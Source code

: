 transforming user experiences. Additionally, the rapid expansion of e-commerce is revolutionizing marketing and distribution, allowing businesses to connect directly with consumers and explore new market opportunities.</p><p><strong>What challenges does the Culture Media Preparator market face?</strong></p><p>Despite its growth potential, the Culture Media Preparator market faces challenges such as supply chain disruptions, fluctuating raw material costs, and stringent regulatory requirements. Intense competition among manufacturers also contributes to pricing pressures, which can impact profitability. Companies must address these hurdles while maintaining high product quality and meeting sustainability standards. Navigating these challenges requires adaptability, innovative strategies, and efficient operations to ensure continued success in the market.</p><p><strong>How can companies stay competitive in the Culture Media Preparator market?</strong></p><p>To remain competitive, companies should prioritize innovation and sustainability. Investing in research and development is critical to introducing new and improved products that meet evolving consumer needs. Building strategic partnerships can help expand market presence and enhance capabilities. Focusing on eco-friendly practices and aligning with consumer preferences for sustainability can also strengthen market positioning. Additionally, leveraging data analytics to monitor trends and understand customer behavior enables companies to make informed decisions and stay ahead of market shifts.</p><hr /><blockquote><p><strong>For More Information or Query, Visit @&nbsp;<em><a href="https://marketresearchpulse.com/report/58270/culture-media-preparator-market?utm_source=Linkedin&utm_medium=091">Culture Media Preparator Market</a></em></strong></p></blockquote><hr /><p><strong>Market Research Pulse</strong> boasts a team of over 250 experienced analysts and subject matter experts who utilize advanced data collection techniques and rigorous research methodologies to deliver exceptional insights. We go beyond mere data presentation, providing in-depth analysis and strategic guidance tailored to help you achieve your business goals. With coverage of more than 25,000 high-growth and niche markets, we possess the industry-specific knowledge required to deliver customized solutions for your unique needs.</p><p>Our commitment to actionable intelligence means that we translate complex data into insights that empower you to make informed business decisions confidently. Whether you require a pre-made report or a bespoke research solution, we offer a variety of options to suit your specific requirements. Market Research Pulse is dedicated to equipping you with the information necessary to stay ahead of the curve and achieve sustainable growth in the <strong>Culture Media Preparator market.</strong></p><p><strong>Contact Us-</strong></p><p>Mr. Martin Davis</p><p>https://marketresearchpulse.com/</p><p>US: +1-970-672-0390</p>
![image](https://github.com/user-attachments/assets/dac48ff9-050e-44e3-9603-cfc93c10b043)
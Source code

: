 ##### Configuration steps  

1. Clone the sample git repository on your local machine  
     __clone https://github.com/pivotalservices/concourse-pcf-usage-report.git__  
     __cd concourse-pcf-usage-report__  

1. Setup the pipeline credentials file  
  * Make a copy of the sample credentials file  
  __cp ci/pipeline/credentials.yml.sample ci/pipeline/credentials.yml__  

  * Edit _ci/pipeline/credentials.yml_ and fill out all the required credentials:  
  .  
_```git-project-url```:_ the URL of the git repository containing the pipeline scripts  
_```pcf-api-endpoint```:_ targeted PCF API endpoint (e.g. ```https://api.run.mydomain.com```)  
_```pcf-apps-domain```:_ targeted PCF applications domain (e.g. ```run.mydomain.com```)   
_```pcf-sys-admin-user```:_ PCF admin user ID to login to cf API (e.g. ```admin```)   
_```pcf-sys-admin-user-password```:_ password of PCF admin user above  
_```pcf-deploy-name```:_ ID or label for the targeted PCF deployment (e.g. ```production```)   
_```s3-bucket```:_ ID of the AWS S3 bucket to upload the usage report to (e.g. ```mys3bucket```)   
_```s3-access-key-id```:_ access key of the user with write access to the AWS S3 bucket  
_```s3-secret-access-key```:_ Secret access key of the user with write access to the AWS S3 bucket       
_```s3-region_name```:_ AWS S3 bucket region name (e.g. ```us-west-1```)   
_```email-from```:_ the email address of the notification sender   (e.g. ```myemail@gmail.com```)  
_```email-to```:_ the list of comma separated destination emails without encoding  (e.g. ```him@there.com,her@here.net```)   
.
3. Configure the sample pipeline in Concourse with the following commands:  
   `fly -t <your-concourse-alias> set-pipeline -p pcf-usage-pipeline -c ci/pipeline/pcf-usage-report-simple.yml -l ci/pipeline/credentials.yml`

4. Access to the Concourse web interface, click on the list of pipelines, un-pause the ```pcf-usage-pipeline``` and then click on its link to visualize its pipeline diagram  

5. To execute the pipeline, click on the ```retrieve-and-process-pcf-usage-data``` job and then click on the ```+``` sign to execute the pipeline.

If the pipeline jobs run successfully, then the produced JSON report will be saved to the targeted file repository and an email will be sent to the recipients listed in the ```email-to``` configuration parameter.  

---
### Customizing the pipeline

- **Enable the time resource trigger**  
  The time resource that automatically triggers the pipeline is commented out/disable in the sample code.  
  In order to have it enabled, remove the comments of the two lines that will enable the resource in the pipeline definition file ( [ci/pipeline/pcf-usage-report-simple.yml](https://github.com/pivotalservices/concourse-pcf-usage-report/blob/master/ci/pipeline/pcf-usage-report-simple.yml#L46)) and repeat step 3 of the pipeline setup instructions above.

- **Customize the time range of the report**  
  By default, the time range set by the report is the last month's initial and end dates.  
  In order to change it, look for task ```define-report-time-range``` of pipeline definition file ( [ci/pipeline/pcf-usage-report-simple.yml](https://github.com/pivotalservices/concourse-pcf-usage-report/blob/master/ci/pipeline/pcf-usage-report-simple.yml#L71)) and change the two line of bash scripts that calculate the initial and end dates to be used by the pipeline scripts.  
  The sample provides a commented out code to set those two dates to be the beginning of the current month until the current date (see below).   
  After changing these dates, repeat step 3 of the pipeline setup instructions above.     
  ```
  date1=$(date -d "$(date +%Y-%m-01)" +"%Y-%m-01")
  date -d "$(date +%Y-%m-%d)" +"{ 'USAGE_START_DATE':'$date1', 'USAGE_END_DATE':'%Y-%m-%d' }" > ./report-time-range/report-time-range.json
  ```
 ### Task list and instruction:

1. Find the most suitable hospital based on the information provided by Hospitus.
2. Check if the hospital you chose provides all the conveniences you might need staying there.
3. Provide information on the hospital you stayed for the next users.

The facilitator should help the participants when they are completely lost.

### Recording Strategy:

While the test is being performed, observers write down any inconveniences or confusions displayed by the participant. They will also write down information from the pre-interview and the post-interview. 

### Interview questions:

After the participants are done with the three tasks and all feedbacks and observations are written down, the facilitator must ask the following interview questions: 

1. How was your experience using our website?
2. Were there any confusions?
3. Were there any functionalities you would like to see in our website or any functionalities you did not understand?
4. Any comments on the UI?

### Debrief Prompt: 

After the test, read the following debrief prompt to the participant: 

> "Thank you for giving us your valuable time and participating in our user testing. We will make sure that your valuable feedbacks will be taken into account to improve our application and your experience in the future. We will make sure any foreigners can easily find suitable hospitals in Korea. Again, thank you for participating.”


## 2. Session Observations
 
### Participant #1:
--------
▸ What you are asked to do:
How many of the lines in these entries hold "credentials"? Report only the count.

▸ Task result:
5